Beiträge von meike.s

    Danke Antoinette, heute sind die fleissigen Helfer wieder unterwegs...ich konnte nicht dabei sein weil ich für Hunde aus Mallorca eine Vorkontrolle machen musste...

    aber ich bin in Gedanken dabei.... :gott:

    Ooohhh, soooo viele schöne Beiträge, das freut mich sehr :ops:

    Nur zu den Perreras bzw. Protectoras muss ich noch was sagen...die Übergänge sind oft fliessend. Unser Tierheim trägt auch noch den Namen Perrera...das angebliche Tierheim Son Reus z.B. ist nach wie vor eine schreckliche Tötungsstation, wo wir immer wieder Hunde rausholen...(vor ein paar Tagen "Lillebror", ein Yorkie Mix oder unsere Pflegestelle Nicole, die immer wieder trächtige Hunde rausholt)
    Ich selber habe es nie geschafft bis in die Tötung zu gehen. Die Zustände dort sind katastrophal und ich könnte wohl nie mehr schlafen. Das schlimmste ist dass man dann nur Platz für z.B. 3 Hunde hat und es schauen einen 100 Hundeaugen an...das könnte ich nicht. Bewundere unsere Nicole, die das immer wieder macht!!!

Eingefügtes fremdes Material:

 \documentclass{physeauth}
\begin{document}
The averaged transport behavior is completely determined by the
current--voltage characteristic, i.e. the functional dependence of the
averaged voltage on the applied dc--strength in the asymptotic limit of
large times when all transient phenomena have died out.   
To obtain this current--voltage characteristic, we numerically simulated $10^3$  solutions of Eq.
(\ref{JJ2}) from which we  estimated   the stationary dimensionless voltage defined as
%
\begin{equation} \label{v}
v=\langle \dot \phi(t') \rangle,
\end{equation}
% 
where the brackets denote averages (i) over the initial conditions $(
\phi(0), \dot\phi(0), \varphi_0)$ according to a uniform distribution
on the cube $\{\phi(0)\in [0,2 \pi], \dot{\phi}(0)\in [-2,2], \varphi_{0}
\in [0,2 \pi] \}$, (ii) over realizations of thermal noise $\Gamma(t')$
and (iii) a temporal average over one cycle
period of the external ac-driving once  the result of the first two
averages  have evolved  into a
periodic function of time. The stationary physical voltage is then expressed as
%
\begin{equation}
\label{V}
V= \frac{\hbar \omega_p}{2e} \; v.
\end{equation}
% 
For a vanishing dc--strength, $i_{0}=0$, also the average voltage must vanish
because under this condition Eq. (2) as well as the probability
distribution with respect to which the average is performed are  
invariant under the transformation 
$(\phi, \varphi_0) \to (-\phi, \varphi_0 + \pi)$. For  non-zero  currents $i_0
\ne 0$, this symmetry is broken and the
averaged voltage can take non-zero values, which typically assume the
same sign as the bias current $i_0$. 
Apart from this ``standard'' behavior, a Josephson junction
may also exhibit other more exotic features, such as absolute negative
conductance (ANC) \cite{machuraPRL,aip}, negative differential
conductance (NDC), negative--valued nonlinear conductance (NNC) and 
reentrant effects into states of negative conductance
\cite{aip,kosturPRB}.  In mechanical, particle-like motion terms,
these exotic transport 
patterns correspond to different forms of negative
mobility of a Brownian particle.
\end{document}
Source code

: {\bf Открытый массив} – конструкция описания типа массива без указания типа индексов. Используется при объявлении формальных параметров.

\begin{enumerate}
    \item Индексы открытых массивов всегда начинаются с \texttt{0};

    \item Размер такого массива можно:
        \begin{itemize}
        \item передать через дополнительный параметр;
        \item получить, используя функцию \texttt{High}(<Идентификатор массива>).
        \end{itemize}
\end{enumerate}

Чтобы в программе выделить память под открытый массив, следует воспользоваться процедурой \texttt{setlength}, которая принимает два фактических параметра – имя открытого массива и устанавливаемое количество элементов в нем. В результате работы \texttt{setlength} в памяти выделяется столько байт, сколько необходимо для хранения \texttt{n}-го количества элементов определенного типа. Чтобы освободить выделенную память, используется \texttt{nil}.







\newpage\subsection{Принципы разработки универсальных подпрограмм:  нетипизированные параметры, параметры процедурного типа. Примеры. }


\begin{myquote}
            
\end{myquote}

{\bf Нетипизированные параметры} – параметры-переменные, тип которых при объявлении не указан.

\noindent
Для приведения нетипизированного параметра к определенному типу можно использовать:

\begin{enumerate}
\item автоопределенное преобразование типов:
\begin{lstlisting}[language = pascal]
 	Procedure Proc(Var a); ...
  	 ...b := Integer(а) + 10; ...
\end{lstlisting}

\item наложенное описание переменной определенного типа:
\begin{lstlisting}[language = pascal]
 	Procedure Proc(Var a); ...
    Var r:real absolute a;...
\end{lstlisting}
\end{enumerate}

    So, weiter gehts mit meinem Bericht:

    Nachdem ich am Abend noch am Meer war und die Landschaft in mich aufgesaugt hatte, war ich zum Abendspaziergang an der Cala Mondrago, eine Badebucht. Es dämmerte schon, ich schwelgte in Kindheitserinnerungen an diese Bucht, als mein Handy klingelte...

    Elke war dran und bat mich, zu ihr zu kommen, wir würden gleich Welpen reinkriegen...
    keine Frage, ich ab in den Wagen, ab zu Elke, die ich erst mal suchen musste, sie wohnt nämlich mitten in der Pampa.
    Zudem ist Mallorca bei Nacht nicht ungefährlich, es werden schon mal Touristen ausgeraubt, deswegen war mir ein wenig mulmig...

    Kaum bei Elke rief eine Frau an, sie sei schon in der Perrera. Wir also schnell hingerast.

    Dort warteten zwei sehr liebe Frauen, die eine Hündin mit ihren Welpen aus einem Verschlag von Zigeunern herausgeholt haben. Sie sagte es waren schreckliche Zustände, die Hunde wären fast verhungert, sie warfen ihnen ca. 1x in der Woche stinkende Innereien auf den Lehmboden... :sad2:

    Die Hündin war ein Knochengerüst, ein Podenco Andaluz (das sind die Kleinen).
    Die Welpen waren tagsüber schon mit den Frauen beim TA gewesen, weil sie Fieber gehabt hatten, hatten einen Fiebersenker bekommen. Die Hündin hatte kaum Muttermilch...
    Wir mussten die Welpen in der Perrera lassen, obwohl uns das gegen den Strich ging, weil diese kleinen Wesen dort nichts verloren hatten. Also bauten wir ein Matrazenlager und packten alle in die 3, den Quarantänezwinger.

    Nachdem ich noch mal Fieber gemessen hatte, entschieden wir sie dort zu lassen, es waren sowieso nur noch ein paar Stunden bis morgens.

    - KAPITEL 3- KLEINE WESEN; KEINE CHANCE

    Am nächsten Morgen kam ich sehr früh in der Perrera an. Schnell vorbei an heulendem Hermes, und dann der grosse Schock: Der ganze Zwinger 3 war voller Würmer und Blut... :sad2:

    Zur selben Zeit kamen die ersten Gassiurlauber an, für die war kaum Zeit. Zwei junge Mädels in meinem Alter standen vor der Tür, sagten sie haben uns im Internet gefunden, ob sie helfen könnten...

    Ich sagte Ja, das könnt ihr, drückte ihnen den Korb mit den 4 Welpen in den Arm und sagte sie sollen sie in den Mietwagen packen, wir fahren jetzt zum TA.
    Elke blieb in der Perrera, schliesslich wollten die anderen Hunde gefüttert und versorgt werden, die Zwinger saubergemacht und die Urlauber sollten mit den anderen GAssi gehen.

    Wir also zu Miguel und seinem deutschen Kollegen, beides echt fähige und engagierte Tierärzte, was ja selten ist in Spanien.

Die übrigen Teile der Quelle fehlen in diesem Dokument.